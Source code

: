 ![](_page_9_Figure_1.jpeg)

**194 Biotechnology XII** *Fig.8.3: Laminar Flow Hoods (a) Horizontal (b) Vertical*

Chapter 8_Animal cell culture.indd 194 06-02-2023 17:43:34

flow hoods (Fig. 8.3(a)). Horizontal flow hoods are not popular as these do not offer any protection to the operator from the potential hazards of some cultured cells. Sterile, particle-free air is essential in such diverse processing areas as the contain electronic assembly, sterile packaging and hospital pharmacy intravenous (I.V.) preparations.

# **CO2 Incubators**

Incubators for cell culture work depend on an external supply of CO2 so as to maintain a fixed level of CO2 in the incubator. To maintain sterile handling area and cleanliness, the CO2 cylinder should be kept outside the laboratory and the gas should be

===============

- EXERCISE INSTRUCTIONS: Repeat, exactly, every line from the one containing "# **CO2 Incubators**" through the final line of the listing above, adding nothing.

- WRITTEN RESPONSE:
# **CO2 Incubators**

Incubators for cell culture work depend on an external supply of CO2 so as to maintain a fixed level of CO2 in the incubator. To maintain sterile handling area and cleanliness, the CO2 cylinder should be kept outside the laboratory and the gas should be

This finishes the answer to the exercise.